▶ **Exercise brief**
Your reply should hold every record exactly as given, with no pictures in it.

Records drawn from a dataset:
• • • • •
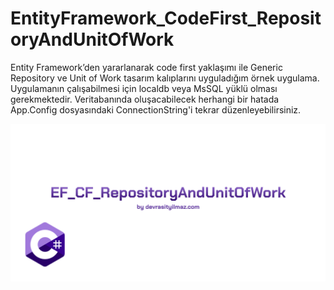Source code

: # EntityFramework_CodeFirst_RepositoryAndUnitOfWork
Entity Framework’den yararlanarak code first yaklaşımı ile Generic Repository ve Unit of Work tasarım kalıplarını uyguladığım örnek uygulama.
Uygulamanın çalışabilmesi için localdb veya MsSQL yüklü olması gerekmektedir.
Veritabanında oluşacabilecek herhangi bir hatada App.Config dosyasındaki ConnectionString'i tekrar düzenleyebilirsiniz.

![Social Preview](https://github.com/mrasityilmaz/EntityFramework_CodeFirst_RepositoryAndUnitOfWork/blob/master/preview.png)
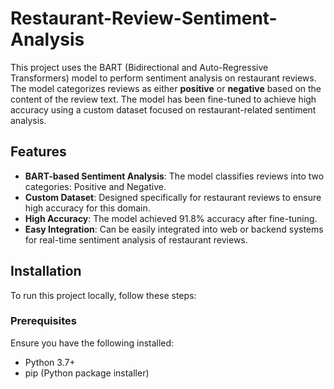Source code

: # Restaurant-Review-Sentiment-Analysis

This project uses the BART (Bidirectional and Auto-Regressive Transformers) model to perform sentiment analysis on restaurant reviews. The model categorizes reviews as either **positive** or **negative** based on the content of the review text. The model has been fine-tuned to achieve high accuracy using a custom dataset focused on restaurant-related sentiment analysis.

## Features

- **BART-based Sentiment Analysis**: The model classifies reviews into two categories: Positive and Negative.
- **Custom Dataset**: Designed specifically for restaurant reviews to ensure high accuracy for this domain.
- **High Accuracy**: The model achieved 91.8% accuracy after fine-tuning.
- **Easy Integration**: Can be easily integrated into web or backend systems for real-time sentiment analysis of restaurant reviews.

## Installation

To run this project locally, follow these steps:

### Prerequisites

Ensure you have the following installed:

- Python 3.7+
- pip (Python package installer)
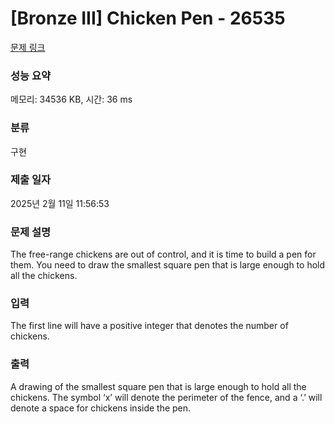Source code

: # [Bronze III] Chicken Pen - 26535 

[문제 링크](https://www.acmicpc.net/problem/26535) 

### 성능 요약

메모리: 34536 KB, 시간: 36 ms

### 분류

구현

### 제출 일자

2025년 2월 11일 11:56:53

### 문제 설명

<p>The free-range chickens are out of control, and it is time to build a pen for them. You need to draw the smallest square pen that is large enough to hold all the chickens.</p>

### 입력 

 <p>The first line will have a positive integer that denotes the number of chickens.</p>

### 출력 

 <p>A drawing of the smallest square pen that is large enough to hold all the chickens. The symbol ‘x’ will denote the perimeter of the fence, and a ‘.’ will denote a space for chickens inside the pen.</p>

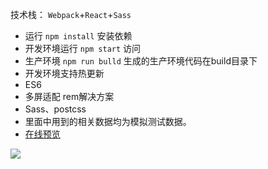

技术栈： `Webpack`+`React`+`Sass`

* 运行 `npm install` 安装依赖
* 开发环境运行 `npm start`   访问
* 生产环境 `npm run bulld` 生成的生产环境代码在build目录下
* 开发环境支持热更新
* ES6
* 多屏适配 rem解决方案
* Sass、postcss
* 里面中用到的相关数据均为模拟测试数据。
* [在线预览](http://kunkun12.com/react-mishop/)

![](http://7o5118.com1.z0.glb.clouddn.com/qrcode.png)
• • • • •
▶ **Response to this exercise**
Source code

: # EntityFramework_CodeFirst_RepositoryAndUnitOfWork
Entity Framework’den yararlanarak code first yaklaşımı ile Generic Repository ve Unit of Work tasarım kalıplarını uyguladığım örnek uygulama.
Uygulamanın çalışabilmesi için localdb veya MsSQL yüklü olması gerekmektedir.
Veritabanında oluşacabilecek herhangi bir hatada App.Config dosyasındaki ConnectionString'i tekrar düzenleyebilirsiniz.

![Social Preview](https://github.com/mrasityilmaz/EntityFramework_CodeFirst_RepositoryAndUnitOfWork/blob/master/preview.png)
Source code

: # Restaurant-Review-Sentiment-Analysis

This project uses the BART (Bidirectional and Auto-Regressive Transformers) model to perform sentiment analysis on restaurant reviews. The model categorizes reviews as either **positive** or **negative** based on the content of the review text. The model has been fine-tuned to achieve high accuracy using a custom dataset focused on restaurant-related sentiment analysis.

## Features

- **BART-based Sentiment Analysis**: The model classifies reviews into two categories: Positive and Negative.
- **Custom Dataset**: Designed specifically for restaurant reviews to ensure high accuracy for this domain.
- **High Accuracy**: The model achieved 91.8% accuracy after fine-tuning.
- **Easy Integration**: Can be easily integrated into web or backend systems for real-time sentiment analysis of restaurant reviews.

## Installation

To run this project locally, follow these steps:

### Prerequisites

Ensure you have the following installed:

- Python 3.7+
- pip (Python package installer)
Source code

: # [Bronze III] Chicken Pen - 26535 

[문제 링크](https://www.acmicpc.net/problem/26535) 

### 성능 요약

메모리: 34536 KB, 시간: 36 ms

### 분류

구현

### 제출 일자

2025년 2월 11일 11:56:53

### 문제 설명

<p>The free-range chickens are out of control, and it is time to build a pen for them. You need to draw the smallest square pen that is large enough to hold all the chickens.</p>

### 입력 

 <p>The first line will have a positive integer that denotes the number of chickens.</p>

### 출력 

 <p>A drawing of the smallest square pen that is large enough to hold all the chickens. The symbol ‘x’ will denote the perimeter of the fence, and a ‘.’ will denote a space for chickens inside the pen.</p>


技术栈： `Webpack`+`React`+`Sass`

* 运行 `npm install` 安装依赖
* 开发环境运行 `npm start`   访问
* 生产环境 `npm run bulld` 生成的生产环境代码在build目录下
* 开发环境支持热更新
* ES6
* 多屏适配 rem解决方案
* Sass、postcss
* 里面中用到的相关数据均为模拟测试数据。
* [在线预览](http://kunkun12.com/react-mishop/)

![](http://7o5118.com1.z0.glb.clouddn.com/qrcode.png)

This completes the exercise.